Showing posts with label Jonathan Yardley. Show all posts
Showing posts with label Jonathan Yardley. Show all posts

Saturday, August 4, 2012

In a Swoon

Jonathan Yardley

I do believe I have a crush on Jonathan Yardley. His Second Reading is a delight. He is crazy about Eudora Welty and William Faulkner (shades of my Grand Southern Literary Tour). His favorites, with so many to choose from, by those two famous authors are The Robber Bridegroom and The Reivers.

He believes that The Great Gatsby is just about the greatest work by any American writer. Steinbeck doesn't stand up to his scrutiny as well as he did when Yardley was reading him as a younger man. Hemingway is just as cruel to Fitzgerald and Stein and Ford Maddox Ford, all who were a help to him, in A Moveable Feast.

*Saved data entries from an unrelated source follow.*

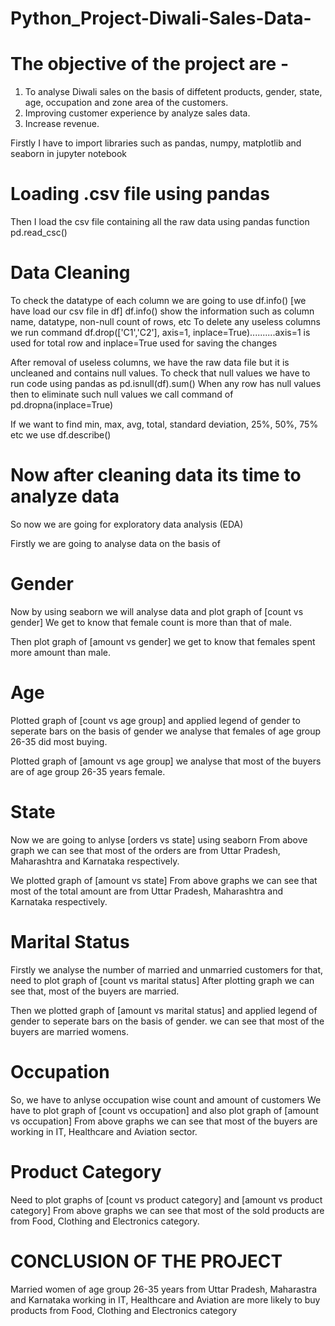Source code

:# Python_Project-Diwali-Sales-Data-

# The objective of the project are - 
1. To analyse Diwali sales on the basis of diffetent products, gender, state, age, occupation and zone area of the customers.
2. Improving customer experience by analyze sales data.
3. Increase revenue.

Firstly I have to import libraries such as pandas, numpy, matplotlib and seaborn in jupyter notebook

# Loading .csv file using pandas
Then I load  the csv file containing all the raw data using pandas function pd.read_csc()

# Data Cleaning
To check the datatype of each column we are going to use df.info() [we have load our csv file in df]
df.info() show the information such as column name, datatype, non-null count of rows, etc
To delete any useless columns we run command df.drop(['C1','C2'], axis=1, inplace=True)..........axis=1 is used for total row and inplace=True used for saving the changes

After removal of useless columns, we have the raw data file but it is uncleaned and contains null values.
To check that null values we have to run code using pandas as pd.isnull(df).sum()
When any row has null values then to eliminate such null values we call command of pd.dropna(inplace=True)

If we want to find min, max, avg, total, standard deviation, 25%, 50%, 75% etc we use df.describe()

# Now after cleaning data its time to analyze data
So now we are going for exploratory data analysis (EDA)

Firstly we are going to analyse data on the basis of 
# Gender
Now by using seaborn we will analyse data and plot graph of [count vs gender]
We get to know that female count is more than that of male.

Then plot graph of [amount vs gender]
we get to know that females spent more amount than male.

# Age
Plotted graph of [count vs age group] and applied legend of gender to seperate bars on the basis of gender
we analyse that females of age group 26-35 did most buying.

Plotted graph of [amount vs age group]
we analyse that most of the buyers are of age group 26-35 years female.

# State
Now we are going to anlyse [orders vs state] using seaborn
From above graph we can see that most of the orders are from Uttar Pradesh, Maharashtra and Karnataka respectively.

We plotted graph of [amount vs state]
From above graphs we can see that most of the total amount are from Uttar Pradesh, Maharashtra and Karnataka respectively.

# Marital Status
Firstly we analyse the number of married and unmarried customers 
for that, need to plot graph of [count vs marital status]
After plotting graph we can see that, most of the buyers are married.

Then we plotted graph of [amount vs marital status] and applied legend of gender to seperate bars on the basis of gender.
we can see that most of the buyers are married womens.

# Occupation
So, we have to anlyse occupation wise count and amount of customers
We have to plot graph of [count vs occupation]
and also plot graph of [amount vs occupation]
From above graphs we can see that most of the buyers are working in IT, Healthcare and Aviation sector.

# Product Category
Need to plot graphs of [count vs product category] and [amount vs product category]
From above graphs we can see that most of the sold products are from Food, Clothing and Electronics category.

# CONCLUSION OF THE PROJECT

Married women of age group 26-35 years from Uttar Pradesh, Maharastra and Karnataka working in IT, Healthcare and Aviation are more likely to buy products from Food, Clothing and Electronics category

He takes a good long look at the early essays of Joan Didion, Slouching Toward Bethlehem; Maxine Hong Kingston's memoir The Woman Warrior; Toni Morrison's Sula; and, Crazy Salad, essays by the recently deceased Nora Ephron.

He adores James Thurber (My Life and Hard Times) and E. B. White (The Elements of Style)...as do I.

Best of all, once I am finished with the 60 reviews in this book, and I only have ten more to go, there are 37 more to be found online.

I am in a swoon.

Friday, August 3, 2012

Cloudy with rain - finally


Cloudy with rain. I am tired of the sun and heat. A perfect day to loll on the chaise lounge and read and pretend it is cool outside. (It isn't.)

I am truly enjoying Jonathan Yardley's book Second Reading. One minute I am visiting suburbia in the short stories of John Cheever, The Housebreaker of Shady Hill,  and a few pages later I am thrown into the world of baseball with Jim Brosnan's The Long Season.

What I really appreciate is that Mr. Yardley still owns the books he is rereading. Some are first editions bought at time of publication; others are well-worn finds he bought at used bookstores. Many he admits to rereading many times.

He also gives a brief bio of each author. Nothing ponderous; usually just a paragraph. Enough to place the author and the book in their time period. Much appreciated.


I am also finishing up another witty mystery by Georgette Heyer - The Unfinished Clue (1934) with Inspector Harding of Scotland Yard.

The gruff and bullying Sir Arthur is stabbed in the neck with a letter opener at the end of a weekend house party (that the British do so well). No one seems to miss him but a murderer must be found. Plenty of suspects; a terrific character, Lola, a dancer from Mexico, the fiancee of the dead man's son; and a perfectly named butler, Finch.

As always, Ms. Heyer perfectly captures the tone of the upper class manor and manners. Delicious.

Thursday, August 2, 2012

Second Reading by Jonathan Yardley

A lovely bookcover

I love books about books and I bought one last month that I have been anxious to start: Second Reading by Jonathan Yardley.

Yardley is a book reviewer with the Washington Post and this book is a collection of 60 some essays that he wrote between 2003 and 2010. These are not essays on the Book de Jour. Yardley takes a look - a second reading - at his favorites. Some books and authors have fallen out of fashion and some have never fallen out of fashion; hence the subtitle Notable and Neglected Books Revisited.

Just a scan of the table of contents and I know this is the book for me. I am reminded that I want to read Lucky Jim by Kingsley Amis and Cannery Row by John Steinbeck. I am anxious to read what Yardley thinks of Mr. Blandings Builds His Dream House by Eric Hodgins (I thought I was the only one on earth who loved that book) and A Moveable Feast by Hemingway (which I just reread for Paris in July).

And then there are those I have never heard of such as Reveille in Washington by Margaret Leach about Washington during the Civil War which Yardley promises is the best book ever written about the nation's capital.

After reading just a few of the selections, I can assure you that his style is smooth, his quotes only whet the appetite, and his opinions are lively and insightful. The book itself is a lovely volume published by Europa Editions which, according to its website, publishes "works of literary fiction, high-end mystery and noir, and narrative non-fiction from around the world." 

All in all, I am quite happy to make Mr. Yardley's acquaintance.